- Exercise instructions
Copy the data exactly. Images are the one exception.

- Data extracts
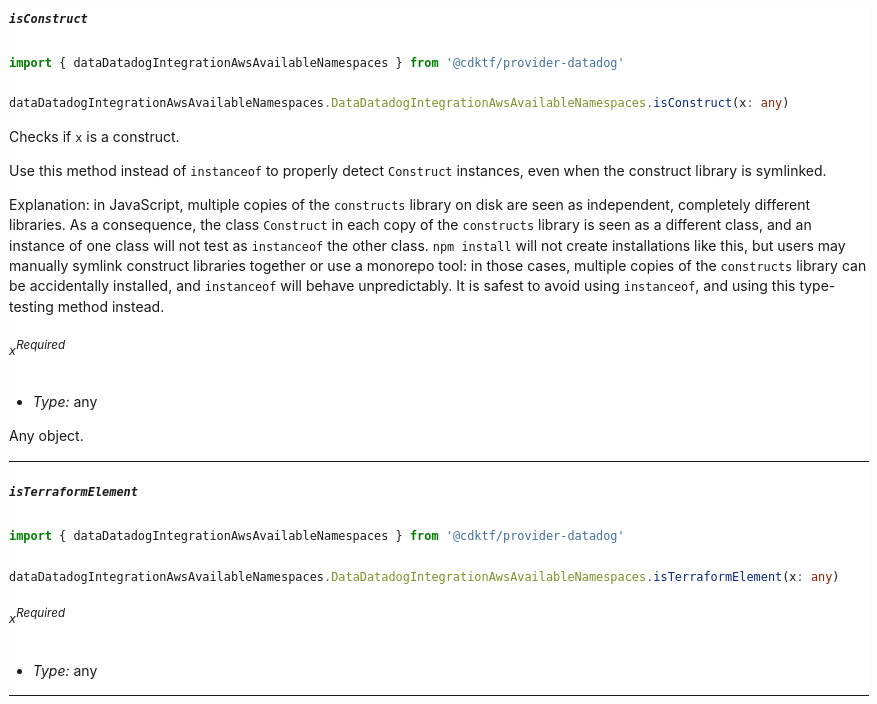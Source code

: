
##### `isConstruct` <a name="isConstruct" id="@cdktf/provider-datadog.dataDatadogIntegrationAwsAvailableNamespaces.DataDatadogIntegrationAwsAvailableNamespaces.isConstruct"></a>

```typescript
import { dataDatadogIntegrationAwsAvailableNamespaces } from '@cdktf/provider-datadog'

dataDatadogIntegrationAwsAvailableNamespaces.DataDatadogIntegrationAwsAvailableNamespaces.isConstruct(x: any)
```

Checks if `x` is a construct.

Use this method instead of `instanceof` to properly detect `Construct`
instances, even when the construct library is symlinked.

Explanation: in JavaScript, multiple copies of the `constructs` library on
disk are seen as independent, completely different libraries. As a
consequence, the class `Construct` in each copy of the `constructs` library
is seen as a different class, and an instance of one class will not test as
`instanceof` the other class. `npm install` will not create installations
like this, but users may manually symlink construct libraries together or
use a monorepo tool: in those cases, multiple copies of the `constructs`
library can be accidentally installed, and `instanceof` will behave
unpredictably. It is safest to avoid using `instanceof`, and using
this type-testing method instead.

###### `x`<sup>Required</sup> <a name="x" id="@cdktf/provider-datadog.dataDatadogIntegrationAwsAvailableNamespaces.DataDatadogIntegrationAwsAvailableNamespaces.isConstruct.parameter.x"></a>

- *Type:* any

Any object.

---

##### `isTerraformElement` <a name="isTerraformElement" id="@cdktf/provider-datadog.dataDatadogIntegrationAwsAvailableNamespaces.DataDatadogIntegrationAwsAvailableNamespaces.isTerraformElement"></a>

```typescript
import { dataDatadogIntegrationAwsAvailableNamespaces } from '@cdktf/provider-datadog'

dataDatadogIntegrationAwsAvailableNamespaces.DataDatadogIntegrationAwsAvailableNamespaces.isTerraformElement(x: any)
```

###### `x`<sup>Required</sup> <a name="x" id="@cdktf/provider-datadog.dataDatadogIntegrationAwsAvailableNamespaces.DataDatadogIntegrationAwsAvailableNamespaces.isTerraformElement.parameter.x"></a>

- *Type:* any

---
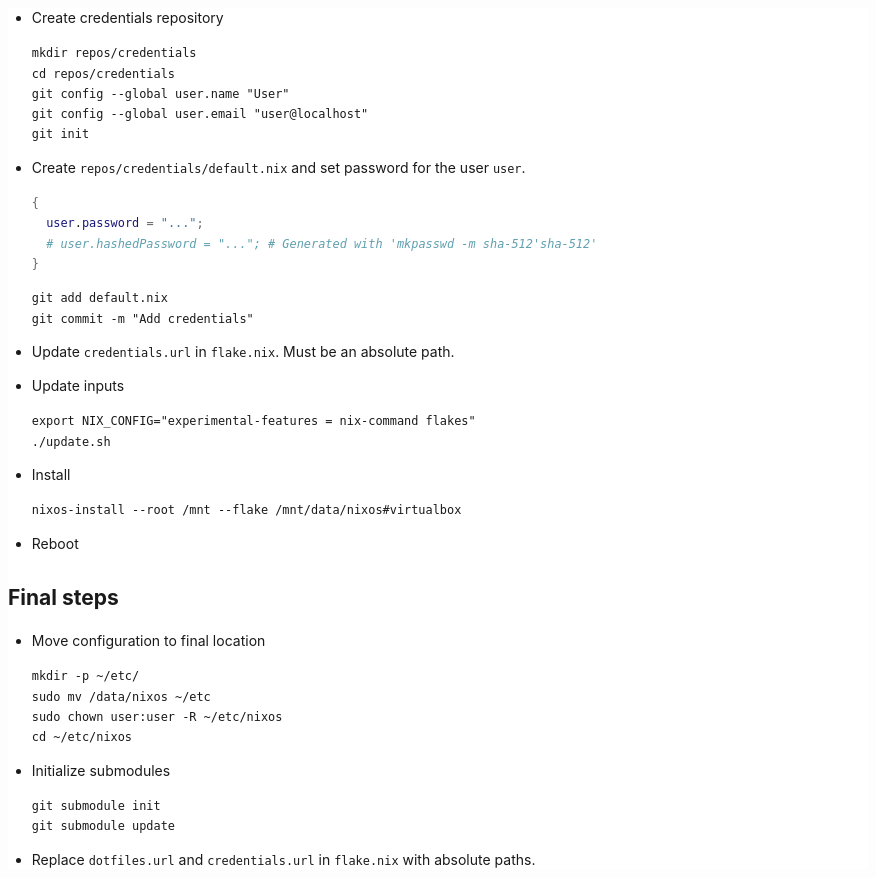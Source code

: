 - Create credentials repository

  ```shell
  mkdir repos/credentials
  cd repos/credentials
  git config --global user.name "User"
  git config --global user.email "user@localhost"
  git init
  ```

- Create `repos/credentials/default.nix` and set password for the user `user`.

  ```nix
  {
    user.password = "...";
    # user.hashedPassword = "..."; # Generated with 'mkpasswd -m sha-512'sha-512'
  }
  ```

  ```shell
  git add default.nix
  git commit -m "Add credentials"
  ```

- Update `credentials.url` in `flake.nix`. Must be an absolute path.

- Update inputs

  ```shell
  export NIX_CONFIG="experimental-features = nix-command flakes"
  ./update.sh
  ```

- Install

  ```shell
  nixos-install --root /mnt --flake /mnt/data/nixos#virtualbox
  ```

- Reboot

## Final steps

- Move configuration to final location

  ```shell
  mkdir -p ~/etc/
  sudo mv /data/nixos ~/etc
  sudo chown user:user -R ~/etc/nixos
  cd ~/etc/nixos
  ```

- Initialize submodules

  ```shell
  git submodule init
  git submodule update
  ```

- Replace `dotfiles.url` and `credentials.url` in `flake.nix` with absolute paths.
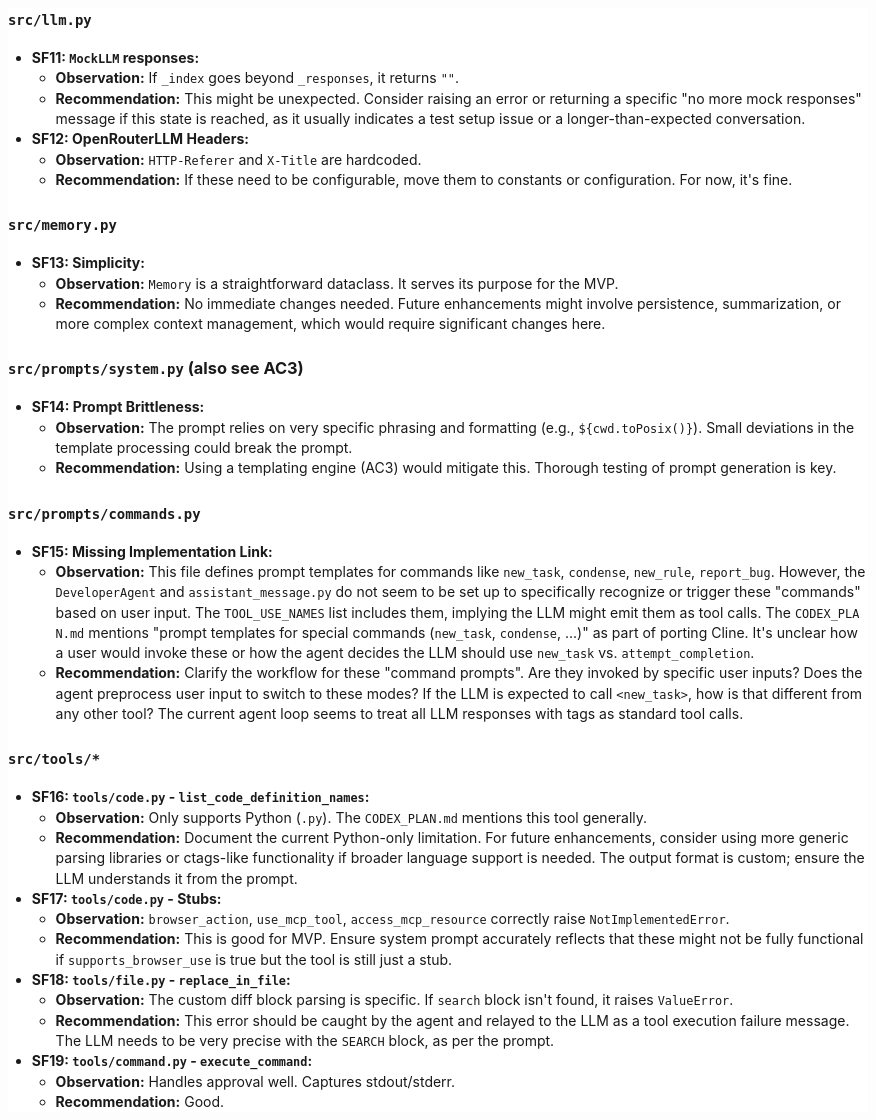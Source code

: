 ### `src/llm.py`
- **SF11: `MockLLM` responses:**
    - **Observation:** If `_index` goes beyond `_responses`, it returns `""`.
    - **Recommendation:** This might be unexpected. Consider raising an error or returning a specific "no more mock responses" message if this state is reached, as it usually indicates a test setup issue or a longer-than-expected conversation.
- **SF12: OpenRouterLLM Headers:**
    - **Observation:** `HTTP-Referer` and `X-Title` are hardcoded.
    - **Recommendation:** If these need to be configurable, move them to constants or configuration. For now, it's fine.

### `src/memory.py`
- **SF13: Simplicity:**
    - **Observation:** `Memory` is a straightforward dataclass. It serves its purpose for the MVP.
    - **Recommendation:** No immediate changes needed. Future enhancements might involve persistence, summarization, or more complex context management, which would require significant changes here.

### `src/prompts/system.py` (also see AC3)
- **SF14: Prompt Brittleness:**
    - **Observation:** The prompt relies on very specific phrasing and formatting (e.g., `${cwd.toPosix()}`). Small deviations in the template processing could break the prompt.
    - **Recommendation:** Using a templating engine (AC3) would mitigate this. Thorough testing of prompt generation is key.

### `src/prompts/commands.py`
- **SF15: Missing Implementation Link:**
    - **Observation:** This file defines prompt templates for commands like `new_task`, `condense`, `new_rule`, `report_bug`. However, the `DeveloperAgent` and `assistant_message.py` do not seem to be set up to specifically recognize or trigger these "commands" based on user input. The `TOOL_USE_NAMES` list includes them, implying the LLM might emit them as tool calls. The `CODEX_PLAN.md` mentions "prompt templates for special commands (`new_task`, `condense`, ...)" as part of porting Cline. It's unclear how a user would invoke these or how the agent decides the LLM should use `new_task` vs. `attempt_completion`.
    - **Recommendation:** Clarify the workflow for these "command prompts". Are they invoked by specific user inputs? Does the agent preprocess user input to switch to these modes? If the LLM is expected to call `<new_task>`, how is that different from any other tool? The current agent loop seems to treat all LLM responses with tags as standard tool calls.

### `src/tools/*`
- **SF16: `tools/code.py` - `list_code_definition_names`:**
    - **Observation:** Only supports Python (`.py`). The `CODEX_PLAN.md` mentions this tool generally.
    - **Recommendation:** Document the current Python-only limitation. For future enhancements, consider using more generic parsing libraries or ctags-like functionality if broader language support is needed. The output format is custom; ensure the LLM understands it from the prompt.
- **SF17: `tools/code.py` - Stubs:**
    - **Observation:** `browser_action`, `use_mcp_tool`, `access_mcp_resource` correctly raise `NotImplementedError`.
    - **Recommendation:** This is good for MVP. Ensure system prompt accurately reflects that these might not be fully functional if `supports_browser_use` is true but the tool is still just a stub.
- **SF18: `tools/file.py` - `replace_in_file`:**
    - **Observation:** The custom diff block parsing is specific. If `search` block isn't found, it raises `ValueError`.
    - **Recommendation:** This error should be caught by the agent and relayed to the LLM as a tool execution failure message. The LLM needs to be very precise with the `SEARCH` block, as per the prompt.
- **SF19: `tools/command.py` - `execute_command`:**
    - **Observation:** Handles approval well. Captures stdout/stderr.
    - **Recommendation:** Good.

- Answer section
Source code

:
##### `isConstruct` <a name="isConstruct" id="@cdktf/provider-datadog.dataDatadogIntegrationAwsAvailableNamespaces.DataDatadogIntegrationAwsAvailableNamespaces.isConstruct"></a>

```typescript
import { dataDatadogIntegrationAwsAvailableNamespaces } from '@cdktf/provider-datadog'

dataDatadogIntegrationAwsAvailableNamespaces.DataDatadogIntegrationAwsAvailableNamespaces.isConstruct(x: any)
```

Checks if `x` is a construct.

Use this method instead of `instanceof` to properly detect `Construct`
instances, even when the construct library is symlinked.

Explanation: in JavaScript, multiple copies of the `constructs` library on
disk are seen as independent, completely different libraries. As a
consequence, the class `Construct` in each copy of the `constructs` library
is seen as a different class, and an instance of one class will not test as
`instanceof` the other class. `npm install` will not create installations
like this, but users may manually symlink construct libraries together or
use a monorepo tool: in those cases, multiple copies of the `constructs`
library can be accidentally installed, and `instanceof` will behave
unpredictably. It is safest to avoid using `instanceof`, and using
this type-testing method instead.

###### `x`<sup>Required</sup> <a name="x" id="@cdktf/provider-datadog.dataDatadogIntegrationAwsAvailableNamespaces.DataDatadogIntegrationAwsAvailableNamespaces.isConstruct.parameter.x"></a>

- *Type:* any

Any object.

---

##### `isTerraformElement` <a name="isTerraformElement" id="@cdktf/provider-datadog.dataDatadogIntegrationAwsAvailableNamespaces.DataDatadogIntegrationAwsAvailableNamespaces.isTerraformElement"></a>

```typescript
import { dataDatadogIntegrationAwsAvailableNamespaces } from '@cdktf/provider-datadog'

dataDatadogIntegrationAwsAvailableNamespaces.DataDatadogIntegrationAwsAvailableNamespaces.isTerraformElement(x: any)
```

###### `x`<sup>Required</sup> <a name="x" id="@cdktf/provider-datadog.dataDatadogIntegrationAwsAvailableNamespaces.DataDatadogIntegrationAwsAvailableNamespaces.isTerraformElement.parameter.x"></a>

- *Type:* any

---
Source code

: - Create credentials repository

  ```shell
  mkdir repos/credentials
  cd repos/credentials
  git config --global user.name "User"
  git config --global user.email "user@localhost"
  git init
  ```

- Create `repos/credentials/default.nix` and set password for the user `user`.

  ```nix
  {
    user.password = "...";
    # user.hashedPassword = "..."; # Generated with 'mkpasswd -m sha-512'sha-512'
  }
  ```

  ```shell
  git add default.nix
  git commit -m "Add credentials"
  ```

- Update `credentials.url` in `flake.nix`. Must be an absolute path.

- Update inputs

  ```shell
  export NIX_CONFIG="experimental-features = nix-command flakes"
  ./update.sh
  ```

- Install

  ```shell
  nixos-install --root /mnt --flake /mnt/data/nixos#virtualbox
  ```

- Reboot

## Final steps

- Move configuration to final location

  ```shell
  mkdir -p ~/etc/
  sudo mv /data/nixos ~/etc
  sudo chown user:user -R ~/etc/nixos
  cd ~/etc/nixos
  ```

- Initialize submodules

  ```shell
  git submodule init
  git submodule update
  ```

- Replace `dotfiles.url` and `credentials.url` in `flake.nix` with absolute paths.
Source code

: ### `src/llm.py`
- **SF11: `MockLLM` responses:**
    - **Observation:** If `_index` goes beyond `_responses`, it returns `""`.
    - **Recommendation:** This might be unexpected. Consider raising an error or returning a specific "no more mock responses" message if this state is reached, as it usually indicates a test setup issue or a longer-than-expected conversation.
- **SF12: OpenRouterLLM Headers:**
    - **Observation:** `HTTP-Referer` and `X-Title` are hardcoded.
    - **Recommendation:** If these need to be configurable, move them to constants or configuration. For now, it's fine.

### `src/memory.py`
- **SF13: Simplicity:**
    - **Observation:** `Memory` is a straightforward dataclass. It serves its purpose for the MVP.
    - **Recommendation:** No immediate changes needed. Future enhancements might involve persistence, summarization, or more complex context management, which would require significant changes here.

### `src/prompts/system.py` (also see AC3)
- **SF14: Prompt Brittleness:**
    - **Observation:** The prompt relies on very specific phrasing and formatting (e.g., `${cwd.toPosix()}`). Small deviations in the template processing could break the prompt.
    - **Recommendation:** Using a templating engine (AC3) would mitigate this. Thorough testing of prompt generation is key.

### `src/prompts/commands.py`
- **SF15: Missing Implementation Link:**
    - **Observation:** This file defines prompt templates for commands like `new_task`, `condense`, `new_rule`, `report_bug`. However, the `DeveloperAgent` and `assistant_message.py` do not seem to be set up to specifically recognize or trigger these "commands" based on user input. The `TOOL_USE_NAMES` list includes them, implying the LLM might emit them as tool calls. The `CODEX_PLAN.md` mentions "prompt templates for special commands (`new_task`, `condense`, ...)" as part of porting Cline. It's unclear how a user would invoke these or how the agent decides the LLM should use `new_task` vs. `attempt_completion`.
    - **Recommendation:** Clarify the workflow for these "command prompts". Are they invoked by specific user inputs? Does the agent preprocess user input to switch to these modes? If the LLM is expected to call `<new_task>`, how is that different from any other tool? The current agent loop seems to treat all LLM responses with tags as standard tool calls.

### `src/tools/*`
- **SF16: `tools/code.py` - `list_code_definition_names`:**
    - **Observation:** Only supports Python (`.py`). The `CODEX_PLAN.md` mentions this tool generally.
    - **Recommendation:** Document the current Python-only limitation. For future enhancements, consider using more generic parsing libraries or ctags-like functionality if broader language support is needed. The output format is custom; ensure the LLM understands it from the prompt.
- **SF17: `tools/code.py` - Stubs:**
    - **Observation:** `browser_action`, `use_mcp_tool`, `access_mcp_resource` correctly raise `NotImplementedError`.
    - **Recommendation:** This is good for MVP. Ensure system prompt accurately reflects that these might not be fully functional if `supports_browser_use` is true but the tool is still just a stub.
- **SF18: `tools/file.py` - `replace_in_file`:**
    - **Observation:** The custom diff block parsing is specific. If `search` block isn't found, it raises `ValueError`.
    - **Recommendation:** This error should be caught by the agent and relayed to the LLM as a tool execution failure message. The LLM needs to be very precise with the `SEARCH` block, as per the prompt.
- **SF19: `tools/command.py` - `execute_command`:**
    - **Observation:** Handles approval well. Captures stdout/stderr.
    - **Recommendation:** Good.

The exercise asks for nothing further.